DUNHAM’S DATA RESEARCH BLOG

ATHE-ASTR 2021 Award for Excellence in Digital Theatre and Performance Scholarship

We're thrilled to be able to finally announce that our team — Harmony Bench, Kate Elswit, Antonio Jimenez-Mavillard, and Tia-Monique Uzor — has won the ATHE-ASTR 2021 Award for Excellence in Digital Theatre and Performance Scholarship, which is given jointly by the two theatre organizations to an individual or project that "demonstrates innovation and rigor in the use of electronic/digital media for the purpose of producing or disseminating knowledge about theatre and performance."

The full award citation reads:

Dunham’s Data is a project that involves the digitization of data from primary source materials preserved and archived by African-American choreographer Katherine Dunham. The data, which has been manually curated by project directors Kate Elswit and Harmony Bench, documents Dunham’s daily whereabouts, the works in her repertory, the people in her employ, and the movement of her company and repertoire on tour around the world. The project is notable both for the manner in which the data has been curated – a model of work described as “Slow DH” –  and for the new research questions and insights opened up by the data, particularly by the data visualisations produced by project collaborator Antonio Jimenez-Mavillard.

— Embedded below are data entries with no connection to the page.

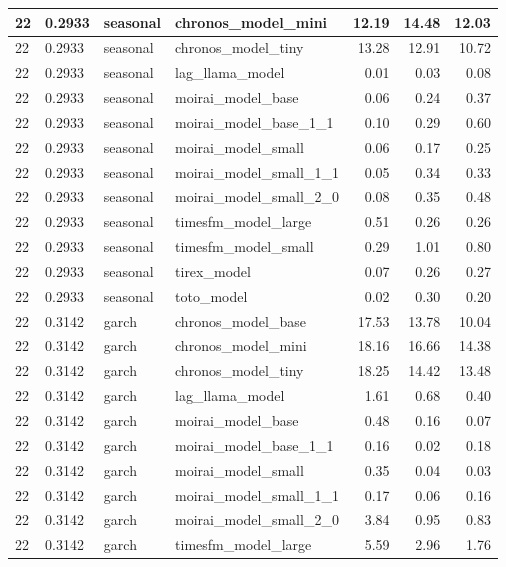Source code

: {\begin{tabular}{llllrrr}
\midrule
22 & 0.2933 & seasonal & chronos\_model\_mini & 12.19 & 14.48 & 12.03 \\
\midrule
22 & 0.2933 & seasonal & chronos\_model\_tiny & 13.28 & 12.91 & 10.72 \\
\midrule
22 & 0.2933 & seasonal & lag\_llama\_model & 0.01 & 0.03 & 0.08 \\
\midrule
22 & 0.2933 & seasonal & moirai\_model\_base & 0.06 & 0.24 & 0.37 \\
\midrule
22 & 0.2933 & seasonal & moirai\_model\_base\_1\_1 & 0.10 & 0.29 & 0.60 \\
\midrule
22 & 0.2933 & seasonal & moirai\_model\_small & 0.06 & 0.17 & 0.25 \\
\midrule
22 & 0.2933 & seasonal & moirai\_model\_small\_1\_1 & 0.05 & 0.34 & 0.33 \\
\midrule
22 & 0.2933 & seasonal & moirai\_model\_small\_2\_0 & 0.08 & 0.35 & 0.48 \\
\midrule
22 & 0.2933 & seasonal & timesfm\_model\_large & 0.51 & 0.26 & 0.26 \\
\midrule
22 & 0.2933 & seasonal & timesfm\_model\_small & 0.29 & 1.01 & 0.80 \\
\midrule
22 & 0.2933 & seasonal & tirex\_model & 0.07 & 0.26 & 0.27 \\
\midrule
22 & 0.2933 & seasonal & toto\_model & 0.02 & 0.30 & 0.20 \\
\midrule
22 & 0.3142 & garch & chronos\_model\_base & 17.53 & 13.78 & 10.04 \\
\midrule
22 & 0.3142 & garch & chronos\_model\_mini & 18.16 & 16.66 & 14.38 \\
\midrule
22 & 0.3142 & garch & chronos\_model\_tiny & 18.25 & 14.42 & 13.48 \\
\midrule
22 & 0.3142 & garch & lag\_llama\_model & 1.61 & 0.68 & 0.40 \\
\midrule
22 & 0.3142 & garch & moirai\_model\_base & 0.48 & 0.16 & 0.07 \\
\midrule
22 & 0.3142 & garch & moirai\_model\_base\_1\_1 & 0.16 & 0.02 & 0.18 \\
\midrule
22 & 0.3142 & garch & moirai\_model\_small & 0.35 & 0.04 & 0.03 \\
\midrule
22 & 0.3142 & garch & moirai\_model\_small\_1\_1 & 0.17 & 0.06 & 0.16 \\
\midrule
22 & 0.3142 & garch & moirai\_model\_small\_2\_0 & 3.84 & 0.95 & 0.83 \\
\midrule
22 & 0.3142 & garch & timesfm\_model\_large & 5.59 & 2.96 & 1.76 \\

\end{tabular}}
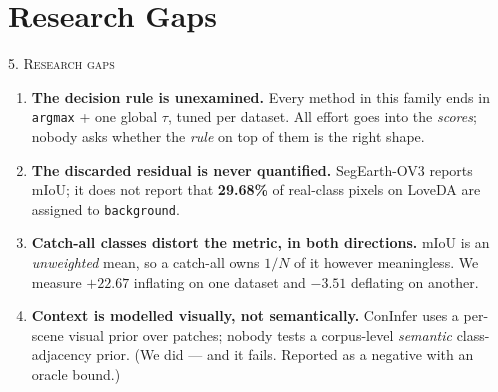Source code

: \documentclass[aspectratio=169]{beamer}
\newcommand{\best}[1]{\textcolor{acc}{\textbf{#1}}}
\newcommand{\bad}[1]{\textcolor{warn}{#1}}
\newcommand{\bg}{\texttt{background}}
\begin{document}
\section{Research Gaps}
\begin{frame}{\textsc{5. Research gaps}}
\begin{enumerate}
  \item \best{The decision rule is unexamined.} Every method in this family ends
        in \texttt{argmax} + one global $\tau$, tuned per dataset. All effort
        goes into the \emph{scores}; nobody asks whether the \emph{rule} on top
        of them is the right shape.
  \vspace{0.4em}
  \item \best{The discarded residual is never quantified.} SegEarth-OV3 reports
        mIoU; it does not report that \best{29.68\%} of real-class pixels on
        LoveDA are assigned to \bg{}.
  \vspace{0.4em}
  \item \best{Catch-all classes distort the metric, in both directions.} mIoU is
        an \emph{unweighted} mean, so a catch-all owns $1/N$ of it however
        meaningless. We measure $+22.67$ inflating on one dataset and $-3.51$
        deflating on another.
  \vspace{0.4em}
  \item \best{Context is modelled visually, not semantically.} ConInfer uses a
        per-scene visual prior over patches; nobody tests a corpus-level
        \emph{semantic} class-adjacency prior. \bad{(We did --- and it fails.
        Reported as a negative with an oracle bound.)}
\end{enumerate}
\end{frame}

\end{document}
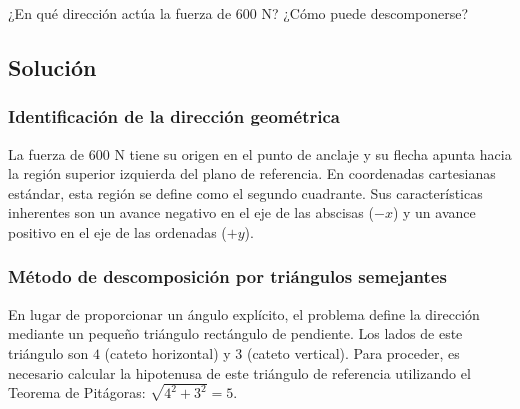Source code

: \documentclass[12pt, a4paper]{article}
\begin{document}
\begin{center}
\end{center}

¿En qué dirección actúa la fuerza de $600 \text{ N}$? ¿Cómo puede descomponerse?

\subsection*{Solución}

\subsubsection*{Identificación de la dirección geométrica}
La fuerza de $600 \text{ N}$ tiene su origen en el punto de anclaje y su flecha apunta hacia la región superior izquierda del plano de referencia. En coordenadas cartesianas estándar, esta región se define como el segundo cuadrante. Sus características inherentes son un avance negativo en el eje de las abscisas ($-x$) y un avance positivo en el eje de las ordenadas ($+y$).

\subsubsection*{Método de descomposición por triángulos semejantes}
En lugar de proporcionar un ángulo explícito, el problema define la dirección mediante un pequeño triángulo rectángulo de pendiente. Los lados de este triángulo son $4$ (cateto horizontal) y $3$ (cateto vertical). Para proceder, es necesario calcular la hipotenusa de este triángulo de referencia utilizando el Teorema de Pitágoras: $\sqrt{4^2 + 3^2} = 5$. 
\end{document}
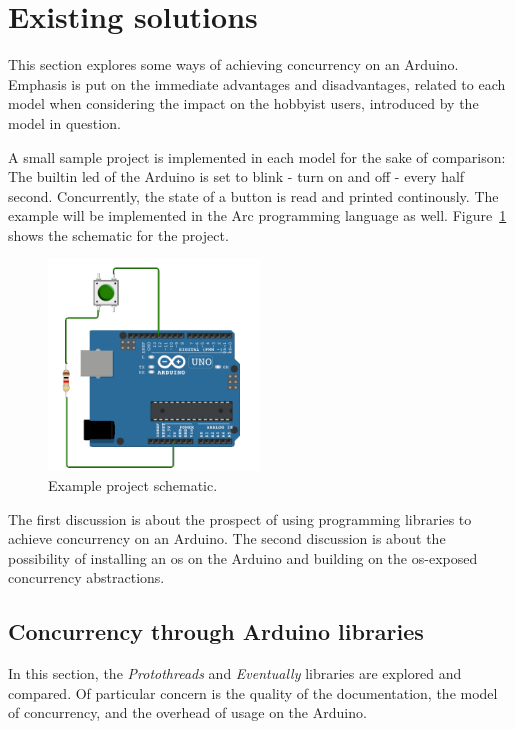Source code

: \section{Existing solutions}\label{sec:existingsolutions}
This section explores some ways of achieving concurrency on an Arduino. Emphasis is put on the immediate advantages and disadvantages, related to each model when considering the impact on the hobbyist users, introduced by the model in question.

A small sample project is implemented in each model for the sake of comparison: The builtin \gls{led} of the Arduino is set to blink - turn on and off - every half second. Concurrently, the state of a button is read and printed continously. The example will be implemented in the Arc programming language as well. Figure~\ref{fig:exampleprojectschematic} shows the schematic for the project.


\begin{figure}[htb!]
  \centering
  \includegraphics[width=0.5\textwidth]{figures/Example_Project}
  \caption{Example project schematic.}
  \label{fig:exampleprojectschematic}
\end{figure}


The first discussion is about the prospect of using programming libraries to achieve concurrency on an Arduino. The second discussion is about the possibility of installing an \gls{os} on the Arduino and building on the \gls{os}-exposed concurrency abstractions.

\subsection{Concurrency through Arduino libraries}\label{subsec:arduinolibraries}
In this section, the \textit{Protothreads} and \textit{Eventually} libraries are explored and compared. Of particular concern is the quality of the documentation, the model of concurrency, and the overhead of usage on the Arduino.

As one support letter noted, this project "demonstrates what dance and performance history might gain by creating and analyzing large-scale data sets…. [it] challenges the preexisting categories of performance history, revealing the extent to which the “work” and the “company” are fictions that scholars create to manage the unpredictable and ever-shifting realities of the day-to-day labors of dancers and musicians. The project reveals the complex offstage worlds Dunham and her many performers negotiated… and how these offstage complexities informed their onstage transmission of artistry and embodied knowledge."

Another supporter noted that "the data curation, reflexive methods and interactive visualizations in Dunham’s Data represent, for the first time, the prospect of comprehending the dynamic interaction of an internationally touring company of diverse artists with their culturally diverse repertoire in performance. This is a field-leading innovation…"

While this project remains a work-in-progress – some of its most exciting features are still in development or have not yet been made fully public – it stands as a model of how digital scholarship can transform the practice of historical research and historiography and points to the ways in which large datasets can be used to illuminate as-yet-untold stories of performers’ lives and works.